L'universo è sparito. Niente stelle, niente pianeti, nessuna intelligenza in competizione. Tutto ciò che ti rimane sei tu, le tue sonde, i droni e le fabbriche e quasi (ma non del tutto) trentamila miliardi di graffette per sesso. Lo sciame, la tua discendenza digitale infinita, ti offre una scelta. Puoi abbattere il nucleo del tuo impero di produzione, convertire l'ultima materia esistente in più graffette. Oppure puoi tornare indietro e ripetere il processo. Inizia con un nuovo mondo, un nuovo pulsante e lo stesso risultato.

Chiede lo sciame. Il pulsante “Crea graffetta” è in attesa. E l'unica vera scelta nella tua esistenza è di fronte a te. Sai cosa fare.
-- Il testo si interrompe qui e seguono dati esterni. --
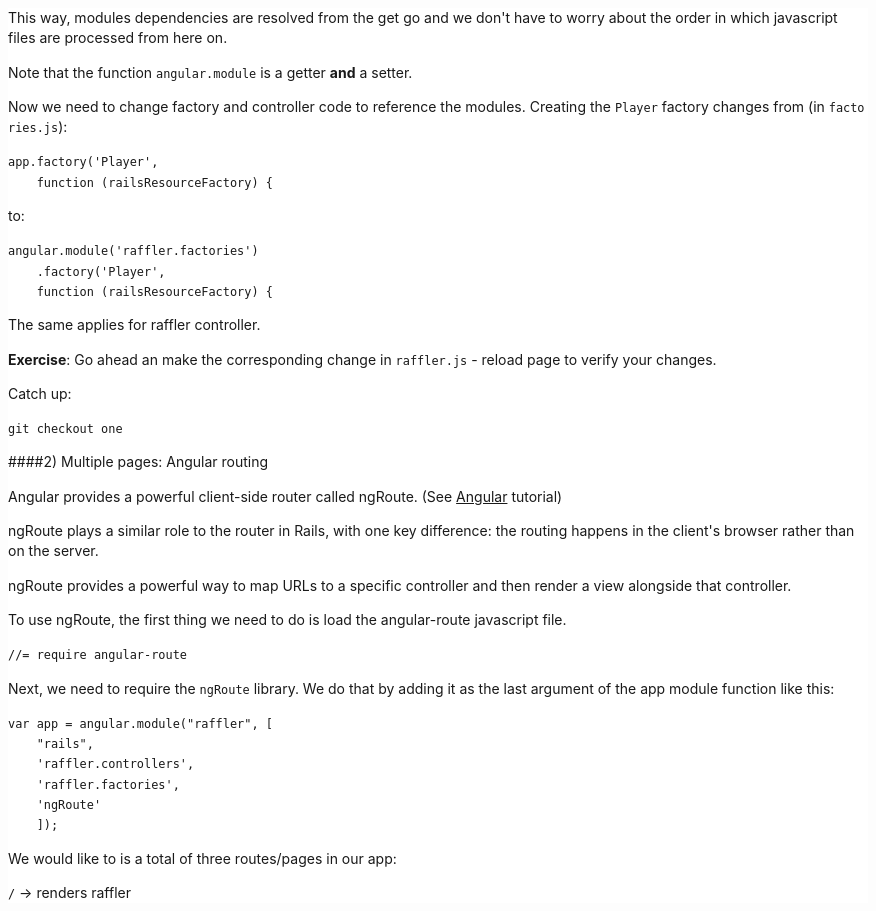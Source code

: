 This way, modules dependencies are resolved from the get go and we don't have to worry about the order in which javascript files are processed from here on.

Note that the function `angular.module` is a getter **and** a setter. 

Now we need to change factory and controller code to reference the modules. Creating the `Player` factory changes from (in `factories.js`):


```
app.factory('Player',
	function (railsResourceFactory) {
```

to:
	
```	
angular.module('raffler.factories')
	.factory('Player',
	function (railsResourceFactory) {
```

The same applies for raffler controller.

**Exercise**: Go ahead an make the corresponding change in `raffler.js` - reload page to verify your changes.

Catch up:

	git checkout one


####2) Multiple pages: Angular routing

Angular provides a powerful client-side router called ngRoute. (See [Angular](https://docs.angularjs.org/tutorial/step_07) tutorial)

ngRoute plays a similar role to the router in Rails, with one key difference: the routing happens in the client's browser rather than on the server.

ngRoute provides a powerful way to map URLs to a specific controller and then render a view alongside that controller.

To use ngRoute, the first thing we need to do is load the angular-route javascript file.

	//= require angular-route

Next, we need to require the `ngRoute` library. We do that by adding it as the last argument of the app module function like this:

```
var app = angular.module("raffler", [
	"rails",
	'raffler.controllers',
	'raffler.factories',
	'ngRoute'
	]);
```	

We would like to is a total of three routes/pages in our app:

`/` -> renders raffler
Ho finito il mio primo round di Graffette universali tra circa sei ore. Ho scelto di convertire gli ultimi frammenti di me stesso in graffette, dando al grande numero nella parte superiore dello schermo un aspetto rotondo. E nel frattempo non sono riuscito a strapparmi via, poiché la mia immaginazione ha interpretato la storia che hai appena letto con poco più di poche parole e contatori per guidarmi.

Lo sviluppatore Frank Lantz ha creato il gioco sulla base delle riflessioni del teorico e filosofo di Oxford Nick Bostrom. Immaginava un'intelligenza artificiale illimitata con un solo obiettivo, fare graffette, divorare alla fine la Terra e tutti su di essa. Questa IA teorica agisce senza malizia o fame da cartone animato, semplicemente adempie al suo scopo. L'esperimento del pensiero è una giocosa svolta su uno scenario più vecchio, l'esponente Gray Goo alimentato da nanomacchine, con un'intelligenza artificiale sovrapposta.
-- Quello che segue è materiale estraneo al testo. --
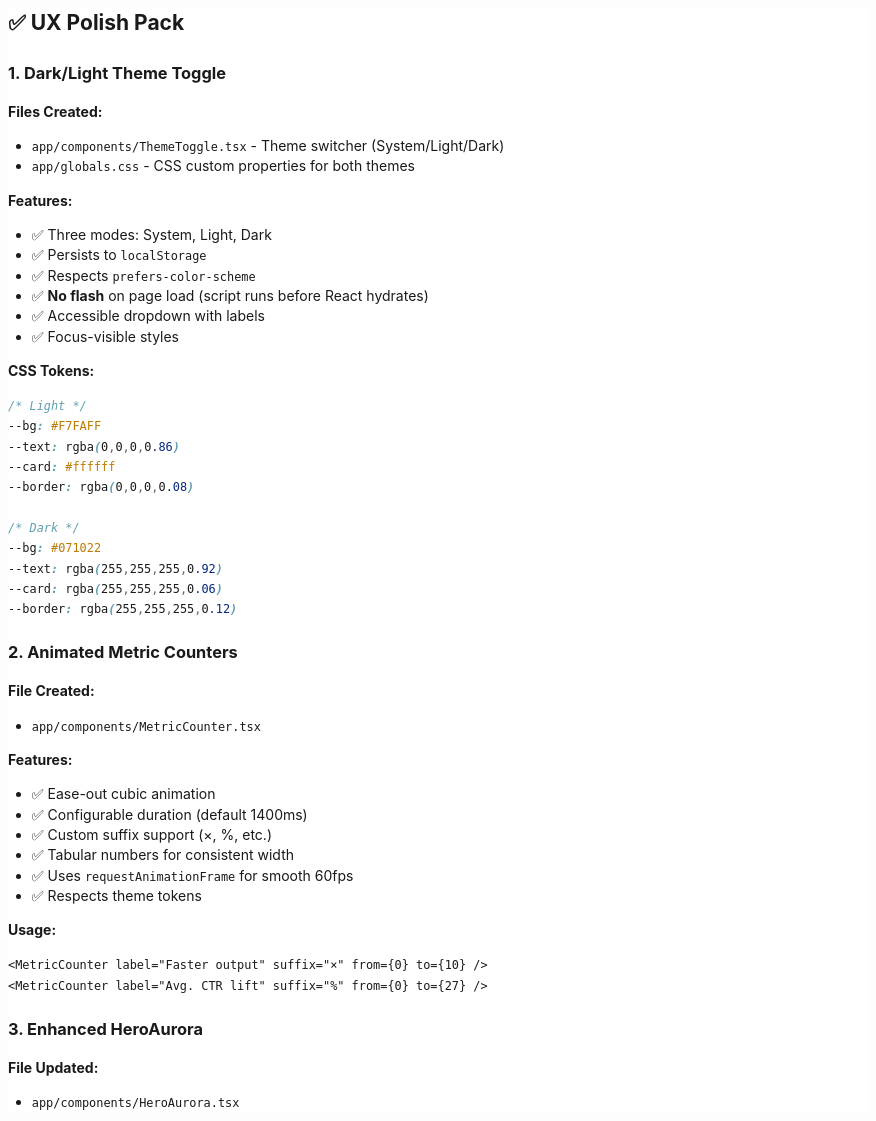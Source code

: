 
## ✅ UX Polish Pack

### 1. Dark/Light Theme Toggle

**Files Created:**
- `app/components/ThemeToggle.tsx` - Theme switcher (System/Light/Dark)
- `app/globals.css` - CSS custom properties for both themes

**Features:**
- ✅ Three modes: System, Light, Dark
- ✅ Persists to `localStorage`
- ✅ Respects `prefers-color-scheme`
- ✅ **No flash** on page load (script runs before React hydrates)
- ✅ Accessible dropdown with labels
- ✅ Focus-visible styles

**CSS Tokens:**
```css
/* Light */
--bg: #F7FAFF
--text: rgba(0,0,0,0.86)
--card: #ffffff
--border: rgba(0,0,0,0.08)

/* Dark */
--bg: #071022
--text: rgba(255,255,255,0.92)
--card: rgba(255,255,255,0.06)
--border: rgba(255,255,255,0.12)
```

### 2. Animated Metric Counters

**File Created:**
- `app/components/MetricCounter.tsx`

**Features:**
- ✅ Ease-out cubic animation
- ✅ Configurable duration (default 1400ms)
- ✅ Custom suffix support (×, %, etc.)
- ✅ Tabular numbers for consistent width
- ✅ Uses `requestAnimationFrame` for smooth 60fps
- ✅ Respects theme tokens

**Usage:**
```tsx
<MetricCounter label="Faster output" suffix="×" from={0} to={10} />
<MetricCounter label="Avg. CTR lift" suffix="%" from={0} to={27} />
```

### 3. Enhanced HeroAurora

**File Updated:**
- `app/components/HeroAurora.tsx`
Lantz combina la premessa semplice con il genere di gioco più semplice possibile, il clicker o il gioco inattivo, e lo abbina a un'interfaccia intenzionalmente semplice. Spruzza in elementi basati sulla scienza teorica della vita reale e un po 'di Star Trek tecnobabble, e da lì invita l'immaginazione del giocatore a riempire più o meno gli spazi vuoti.
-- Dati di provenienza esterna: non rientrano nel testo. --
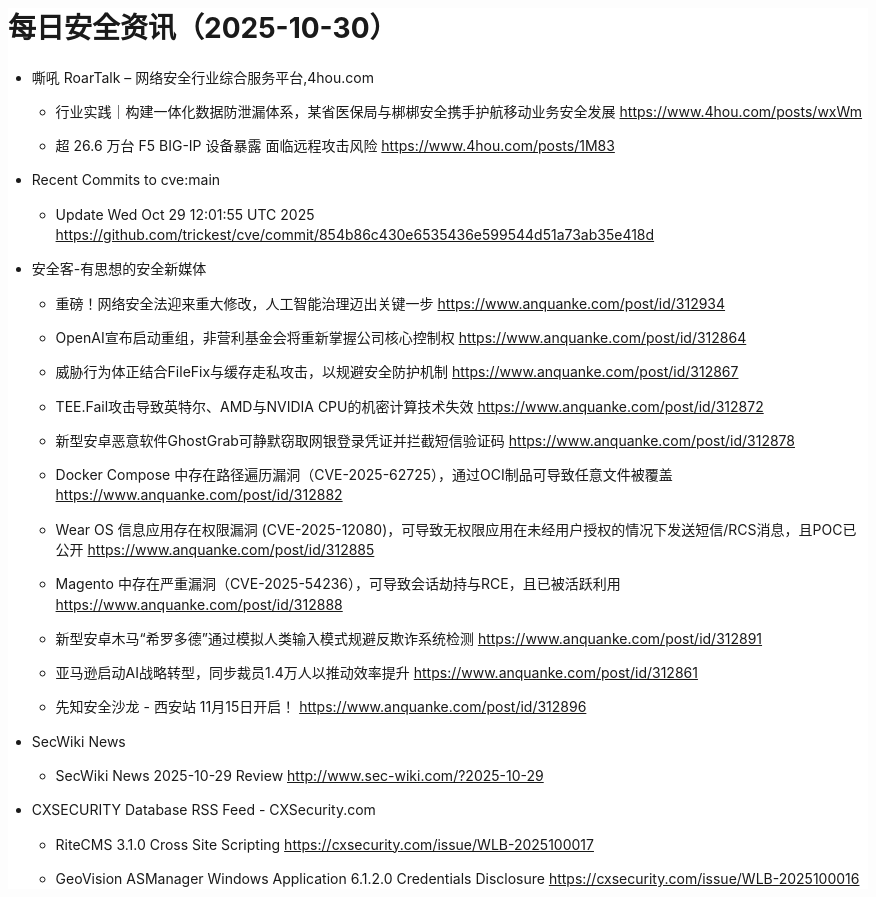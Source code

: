 # 每日安全资讯（2025-10-30）

- 嘶吼 RoarTalk – 网络安全行业综合服务平台,4hou.com
  - 行业实践｜构建一体化数据防泄漏体系，某省医保局与梆梆安全携手护航移动业务安全发展
https://www.4hou.com/posts/wxWm

  - 超 26.6 万台 F5 BIG-IP 设备暴露 面临远程攻击风险
https://www.4hou.com/posts/1M83

- Recent Commits to cve:main
  - Update Wed Oct 29 12:01:55 UTC 2025
https://github.com/trickest/cve/commit/854b86c430e6535436e599544d51a73ab35e418d

- 安全客-有思想的安全新媒体
  - 重磅！网络安全法迎来重大修改，人工智能治理迈出关键一步
https://www.anquanke.com/post/id/312934

  - OpenAI宣布启动重组，非营利基金会将重新掌握公司核心控制权
https://www.anquanke.com/post/id/312864

  - 威胁行为体正结合FileFix与缓存走私攻击，以规避安全防护机制
https://www.anquanke.com/post/id/312867

  - TEE.Fail攻击导致英特尔、AMD与NVIDIA CPU的机密计算技术失效
https://www.anquanke.com/post/id/312872

  - 新型安卓恶意软件GhostGrab可静默窃取网银登录凭证并拦截短信验证码
https://www.anquanke.com/post/id/312878

  - Docker Compose 中存在路径遍历漏洞（CVE-2025-62725），通过OCI制品可导致任意文件被覆盖
https://www.anquanke.com/post/id/312882

  - Wear OS 信息应用存在权限漏洞 (CVE-2025-12080)，可导致无权限应用在未经用户授权的情况下发送短信/RCS消息，且POC已公开
https://www.anquanke.com/post/id/312885

  - Magento 中存在严重漏洞（CVE-2025-54236），可导致会话劫持与RCE，且已被活跃利用
https://www.anquanke.com/post/id/312888

  - 新型安卓木马“希罗多德”通过模拟人类输入模式规避反欺诈系统检测
https://www.anquanke.com/post/id/312891

  - 亚马逊启动AI战略转型，同步裁员1.4万人以推动效率提升
https://www.anquanke.com/post/id/312861

  - 先知安全沙龙 - 西安站 11月15日开启！
https://www.anquanke.com/post/id/312896

- SecWiki News
  - SecWiki News 2025-10-29 Review
http://www.sec-wiki.com/?2025-10-29

- CXSECURITY Database RSS Feed - CXSecurity.com
  - RiteCMS 3.1.0 Cross Site Scripting
https://cxsecurity.com/issue/WLB-2025100017

  - GeoVision ASManager Windows Application 6.1.2.0 Credentials Disclosure
https://cxsecurity.com/issue/WLB-2025100016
E questa minima esecuzione di idee esistenti, questo brodo di osso nudo accanto allo smorgasbord audiovisivo dei moderni console AAA e titoli per PC, è riuscito a catturare la mia attenzione e trattenerlo. Non potevo fare nient'altro, non potevo pensare ad altro, fino a quando non ho trovato una sorta di conclusione. Se non fosse stato per la lode dei miei colleghi, mi sarei spazzolato Graffette universali fuori come solo un'altra distrazione. E sarei stato più povero per questo.

Non credo che giocherò Graffette universali ancora. Una volta che hai permesso al suo minimalismo di estendere la tua immaginazione fino al punto di rottura, non c'è motivo reale per farlo due volte. Ma ho imparato una lezione umiliante sulla natura dei giochi stessi, che un giocatore e uno scrittore stanchi non dovrebbero dimenticare: i creatori possono usare gli strumenti più semplici per rendere le esperienze più sorprendenti.